The guidelines, which apply to adult offenders, will help courts in England and Wales take a consistent approach to sentencing assault offences, make a more effective assessment of the seriousness of those offences, and impose appropriate and proportionate sentences.
They also include specific guidance for the Assaults on Emergency Workers (Offences) Act 2018 and contain an increased number of custodial starting points.
The chair of the Police Federation of England and Wales (PFEW), John Apter, has also voiced his support to the measures.
“I am pleased that the Sentencing Council has listened to the serious concerns we have raised recently about the many vile, disgusting individuals who weaponise this virus against police officers and other emergency service workers,” says John.

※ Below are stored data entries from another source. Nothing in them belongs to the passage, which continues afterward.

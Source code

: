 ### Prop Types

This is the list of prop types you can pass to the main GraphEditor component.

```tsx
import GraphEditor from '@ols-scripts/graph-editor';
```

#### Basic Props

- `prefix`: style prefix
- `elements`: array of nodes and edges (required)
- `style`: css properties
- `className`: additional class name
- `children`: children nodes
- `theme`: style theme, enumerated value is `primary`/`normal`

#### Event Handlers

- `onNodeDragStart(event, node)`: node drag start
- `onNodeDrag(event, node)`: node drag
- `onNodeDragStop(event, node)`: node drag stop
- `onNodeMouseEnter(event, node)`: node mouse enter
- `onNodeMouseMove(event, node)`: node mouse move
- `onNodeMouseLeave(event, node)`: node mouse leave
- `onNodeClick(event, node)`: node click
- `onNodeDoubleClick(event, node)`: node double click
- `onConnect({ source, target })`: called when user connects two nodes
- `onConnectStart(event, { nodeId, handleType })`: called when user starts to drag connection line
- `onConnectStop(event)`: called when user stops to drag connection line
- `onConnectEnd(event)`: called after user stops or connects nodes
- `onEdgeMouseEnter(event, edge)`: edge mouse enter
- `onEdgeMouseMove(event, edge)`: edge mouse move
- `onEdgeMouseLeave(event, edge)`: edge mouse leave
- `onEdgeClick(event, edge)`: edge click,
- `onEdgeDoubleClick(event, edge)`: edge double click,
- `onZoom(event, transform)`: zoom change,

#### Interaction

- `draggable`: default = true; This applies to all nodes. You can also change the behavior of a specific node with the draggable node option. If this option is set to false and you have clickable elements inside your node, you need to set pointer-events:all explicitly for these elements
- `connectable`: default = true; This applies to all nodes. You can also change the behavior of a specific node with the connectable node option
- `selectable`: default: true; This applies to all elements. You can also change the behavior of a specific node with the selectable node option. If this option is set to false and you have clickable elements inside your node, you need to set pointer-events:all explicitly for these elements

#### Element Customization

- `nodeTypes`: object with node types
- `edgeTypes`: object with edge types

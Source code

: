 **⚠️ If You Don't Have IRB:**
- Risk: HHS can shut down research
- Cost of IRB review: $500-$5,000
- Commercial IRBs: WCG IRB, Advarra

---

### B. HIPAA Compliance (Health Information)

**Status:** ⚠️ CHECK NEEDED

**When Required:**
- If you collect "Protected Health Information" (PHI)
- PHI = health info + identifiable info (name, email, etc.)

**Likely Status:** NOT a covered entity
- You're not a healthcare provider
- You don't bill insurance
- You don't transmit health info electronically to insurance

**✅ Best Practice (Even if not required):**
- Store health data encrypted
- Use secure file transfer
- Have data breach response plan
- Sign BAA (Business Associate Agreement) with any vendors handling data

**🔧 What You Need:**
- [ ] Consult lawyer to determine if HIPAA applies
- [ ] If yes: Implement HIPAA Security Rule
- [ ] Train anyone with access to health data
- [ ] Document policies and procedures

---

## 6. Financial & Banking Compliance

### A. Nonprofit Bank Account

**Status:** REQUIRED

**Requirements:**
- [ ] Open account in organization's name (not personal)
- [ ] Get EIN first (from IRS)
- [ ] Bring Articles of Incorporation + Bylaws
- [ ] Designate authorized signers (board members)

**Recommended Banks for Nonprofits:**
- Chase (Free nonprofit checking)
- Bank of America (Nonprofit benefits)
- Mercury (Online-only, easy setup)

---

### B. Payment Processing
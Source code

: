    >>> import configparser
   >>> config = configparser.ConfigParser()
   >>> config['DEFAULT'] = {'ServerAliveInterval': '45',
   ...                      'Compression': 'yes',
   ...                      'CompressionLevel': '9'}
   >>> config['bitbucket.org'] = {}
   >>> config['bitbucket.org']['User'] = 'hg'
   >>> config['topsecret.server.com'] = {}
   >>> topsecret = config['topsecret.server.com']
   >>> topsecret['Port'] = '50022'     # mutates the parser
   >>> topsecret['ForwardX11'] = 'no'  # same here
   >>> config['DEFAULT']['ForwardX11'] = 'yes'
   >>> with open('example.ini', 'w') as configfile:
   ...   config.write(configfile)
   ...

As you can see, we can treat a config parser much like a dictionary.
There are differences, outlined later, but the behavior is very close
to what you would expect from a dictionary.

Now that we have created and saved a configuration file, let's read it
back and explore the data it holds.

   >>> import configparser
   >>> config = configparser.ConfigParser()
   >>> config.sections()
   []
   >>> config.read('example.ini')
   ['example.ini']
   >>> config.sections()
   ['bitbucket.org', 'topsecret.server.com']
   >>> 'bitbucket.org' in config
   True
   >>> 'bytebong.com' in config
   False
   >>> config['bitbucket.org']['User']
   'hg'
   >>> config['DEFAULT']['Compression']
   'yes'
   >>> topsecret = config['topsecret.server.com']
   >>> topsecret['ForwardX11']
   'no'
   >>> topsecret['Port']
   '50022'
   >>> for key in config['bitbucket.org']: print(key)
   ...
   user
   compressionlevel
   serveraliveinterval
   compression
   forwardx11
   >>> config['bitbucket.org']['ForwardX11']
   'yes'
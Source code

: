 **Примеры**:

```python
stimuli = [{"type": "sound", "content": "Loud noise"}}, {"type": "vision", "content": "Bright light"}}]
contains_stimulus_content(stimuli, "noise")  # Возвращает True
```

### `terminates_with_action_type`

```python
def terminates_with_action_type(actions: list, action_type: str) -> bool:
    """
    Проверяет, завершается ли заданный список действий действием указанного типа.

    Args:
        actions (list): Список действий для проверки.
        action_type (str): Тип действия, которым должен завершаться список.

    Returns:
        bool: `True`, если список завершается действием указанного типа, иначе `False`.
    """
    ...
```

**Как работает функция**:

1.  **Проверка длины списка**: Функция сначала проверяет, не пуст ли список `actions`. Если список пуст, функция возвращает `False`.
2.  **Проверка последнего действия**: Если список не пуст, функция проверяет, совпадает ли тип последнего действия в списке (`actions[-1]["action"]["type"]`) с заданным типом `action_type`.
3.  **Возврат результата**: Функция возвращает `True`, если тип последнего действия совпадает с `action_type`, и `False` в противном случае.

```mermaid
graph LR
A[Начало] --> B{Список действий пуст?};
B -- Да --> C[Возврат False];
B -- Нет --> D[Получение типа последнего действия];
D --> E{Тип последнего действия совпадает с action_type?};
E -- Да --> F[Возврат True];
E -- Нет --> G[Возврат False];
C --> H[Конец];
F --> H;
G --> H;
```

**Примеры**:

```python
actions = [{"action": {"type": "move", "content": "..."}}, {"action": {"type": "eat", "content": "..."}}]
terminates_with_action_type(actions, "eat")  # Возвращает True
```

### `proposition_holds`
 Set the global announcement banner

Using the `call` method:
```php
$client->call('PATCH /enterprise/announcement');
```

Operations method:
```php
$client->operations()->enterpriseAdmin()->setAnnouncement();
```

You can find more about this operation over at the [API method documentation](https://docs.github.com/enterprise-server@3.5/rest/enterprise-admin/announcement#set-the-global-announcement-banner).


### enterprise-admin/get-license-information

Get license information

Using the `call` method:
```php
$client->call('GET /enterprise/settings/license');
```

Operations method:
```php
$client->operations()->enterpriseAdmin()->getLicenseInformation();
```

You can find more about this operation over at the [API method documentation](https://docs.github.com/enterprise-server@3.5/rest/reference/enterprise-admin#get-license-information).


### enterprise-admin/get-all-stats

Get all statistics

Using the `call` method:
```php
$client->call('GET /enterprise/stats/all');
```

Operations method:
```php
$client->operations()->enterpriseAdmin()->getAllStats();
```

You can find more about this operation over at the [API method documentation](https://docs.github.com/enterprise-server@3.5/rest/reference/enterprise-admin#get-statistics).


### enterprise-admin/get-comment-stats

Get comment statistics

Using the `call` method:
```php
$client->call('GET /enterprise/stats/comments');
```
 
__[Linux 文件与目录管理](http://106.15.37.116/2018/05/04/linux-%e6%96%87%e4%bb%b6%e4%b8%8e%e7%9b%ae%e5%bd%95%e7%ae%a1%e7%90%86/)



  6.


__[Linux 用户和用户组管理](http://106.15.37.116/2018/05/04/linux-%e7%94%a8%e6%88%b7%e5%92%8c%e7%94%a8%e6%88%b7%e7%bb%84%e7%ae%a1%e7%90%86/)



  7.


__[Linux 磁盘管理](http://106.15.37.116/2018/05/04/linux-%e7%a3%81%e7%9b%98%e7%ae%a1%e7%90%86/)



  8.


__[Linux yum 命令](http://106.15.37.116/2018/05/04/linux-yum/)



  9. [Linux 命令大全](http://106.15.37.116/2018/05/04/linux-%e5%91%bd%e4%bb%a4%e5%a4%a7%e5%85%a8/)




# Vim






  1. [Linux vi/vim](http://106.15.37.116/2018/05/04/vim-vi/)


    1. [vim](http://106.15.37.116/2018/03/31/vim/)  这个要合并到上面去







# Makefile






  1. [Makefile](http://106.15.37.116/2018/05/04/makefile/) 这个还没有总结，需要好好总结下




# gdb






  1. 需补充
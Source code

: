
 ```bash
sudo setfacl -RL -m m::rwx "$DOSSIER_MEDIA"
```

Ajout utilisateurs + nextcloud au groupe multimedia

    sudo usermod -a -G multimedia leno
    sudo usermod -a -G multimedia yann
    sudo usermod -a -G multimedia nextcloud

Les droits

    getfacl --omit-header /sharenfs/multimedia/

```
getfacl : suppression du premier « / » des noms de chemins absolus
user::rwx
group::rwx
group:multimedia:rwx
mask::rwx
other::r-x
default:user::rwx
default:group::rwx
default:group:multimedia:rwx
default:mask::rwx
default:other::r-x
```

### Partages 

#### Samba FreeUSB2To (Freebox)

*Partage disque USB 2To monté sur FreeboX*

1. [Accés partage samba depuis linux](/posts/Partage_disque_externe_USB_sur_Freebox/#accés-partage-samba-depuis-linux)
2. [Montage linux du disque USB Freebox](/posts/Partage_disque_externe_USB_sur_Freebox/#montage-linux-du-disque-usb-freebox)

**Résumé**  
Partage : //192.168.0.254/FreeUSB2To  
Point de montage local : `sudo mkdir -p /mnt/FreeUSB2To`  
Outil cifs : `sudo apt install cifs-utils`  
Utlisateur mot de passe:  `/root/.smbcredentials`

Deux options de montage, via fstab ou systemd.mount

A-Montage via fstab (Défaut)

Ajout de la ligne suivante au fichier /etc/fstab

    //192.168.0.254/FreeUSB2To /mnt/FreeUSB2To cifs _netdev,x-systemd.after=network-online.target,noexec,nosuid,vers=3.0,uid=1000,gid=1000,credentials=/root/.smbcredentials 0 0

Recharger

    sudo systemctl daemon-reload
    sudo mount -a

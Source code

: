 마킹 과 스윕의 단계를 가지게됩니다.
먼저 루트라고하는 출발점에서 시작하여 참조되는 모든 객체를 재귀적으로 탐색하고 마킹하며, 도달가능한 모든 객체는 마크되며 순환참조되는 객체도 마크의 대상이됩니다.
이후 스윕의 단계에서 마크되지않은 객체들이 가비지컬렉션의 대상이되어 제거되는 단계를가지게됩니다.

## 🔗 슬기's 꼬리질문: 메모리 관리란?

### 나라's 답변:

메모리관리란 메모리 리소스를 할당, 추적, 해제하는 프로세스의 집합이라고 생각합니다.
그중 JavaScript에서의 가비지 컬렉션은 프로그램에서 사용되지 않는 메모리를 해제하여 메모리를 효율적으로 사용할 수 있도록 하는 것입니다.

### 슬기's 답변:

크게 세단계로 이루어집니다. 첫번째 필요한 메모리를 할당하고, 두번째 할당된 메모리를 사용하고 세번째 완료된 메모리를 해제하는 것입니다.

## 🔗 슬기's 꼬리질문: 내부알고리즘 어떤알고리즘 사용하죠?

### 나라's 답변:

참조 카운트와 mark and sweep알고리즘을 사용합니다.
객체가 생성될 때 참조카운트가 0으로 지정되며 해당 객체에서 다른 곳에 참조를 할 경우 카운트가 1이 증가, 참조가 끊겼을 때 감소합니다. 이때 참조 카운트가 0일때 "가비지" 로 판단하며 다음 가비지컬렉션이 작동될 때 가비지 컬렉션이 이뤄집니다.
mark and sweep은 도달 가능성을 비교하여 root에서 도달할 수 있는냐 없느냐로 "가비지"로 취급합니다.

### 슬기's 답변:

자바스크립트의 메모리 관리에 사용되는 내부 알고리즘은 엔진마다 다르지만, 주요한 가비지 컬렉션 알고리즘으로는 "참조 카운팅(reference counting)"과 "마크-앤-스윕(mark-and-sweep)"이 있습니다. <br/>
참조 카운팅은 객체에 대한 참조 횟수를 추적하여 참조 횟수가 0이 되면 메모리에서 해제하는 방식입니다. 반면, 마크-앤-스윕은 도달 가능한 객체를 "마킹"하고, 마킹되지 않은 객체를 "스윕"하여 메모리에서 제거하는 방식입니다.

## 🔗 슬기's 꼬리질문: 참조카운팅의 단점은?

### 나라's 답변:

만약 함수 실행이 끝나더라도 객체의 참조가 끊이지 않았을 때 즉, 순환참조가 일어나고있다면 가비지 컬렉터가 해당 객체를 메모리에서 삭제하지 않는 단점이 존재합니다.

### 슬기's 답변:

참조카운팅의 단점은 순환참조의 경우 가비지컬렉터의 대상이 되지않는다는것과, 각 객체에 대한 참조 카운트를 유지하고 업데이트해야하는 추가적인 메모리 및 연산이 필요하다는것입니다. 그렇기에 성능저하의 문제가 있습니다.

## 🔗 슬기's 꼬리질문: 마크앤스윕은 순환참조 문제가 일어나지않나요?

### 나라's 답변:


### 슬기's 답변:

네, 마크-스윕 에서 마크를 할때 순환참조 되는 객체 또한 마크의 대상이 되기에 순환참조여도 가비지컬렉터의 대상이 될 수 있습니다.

“Spitting was a problem long before this pandemic, but those who recklessly threaten officers with COVID-19 deserve every day they spend in prison. It is reassuring to see the Sentencing Council recognises the seriousness of these offences and is looking to give the judiciary greater guidance to ensure harsher, automatic jail sentences.
“I am particularly grateful the Sentencing Council considered the issue of offences involving spitting and coughing and decided to issue interim guidance on this, given that the proposals they are consulting on won’t be in force for some time. It is essential that my colleagues who face such attacks feel supported by the criminal justice system, and this step by the Sentencing Council certainly helps with this.”
The council is inviting views from judges, magistrates, legal practitioners and the public during a consultation process, which is open until 15 September 2020. Definitive guidelines are expected to come into force in 2021.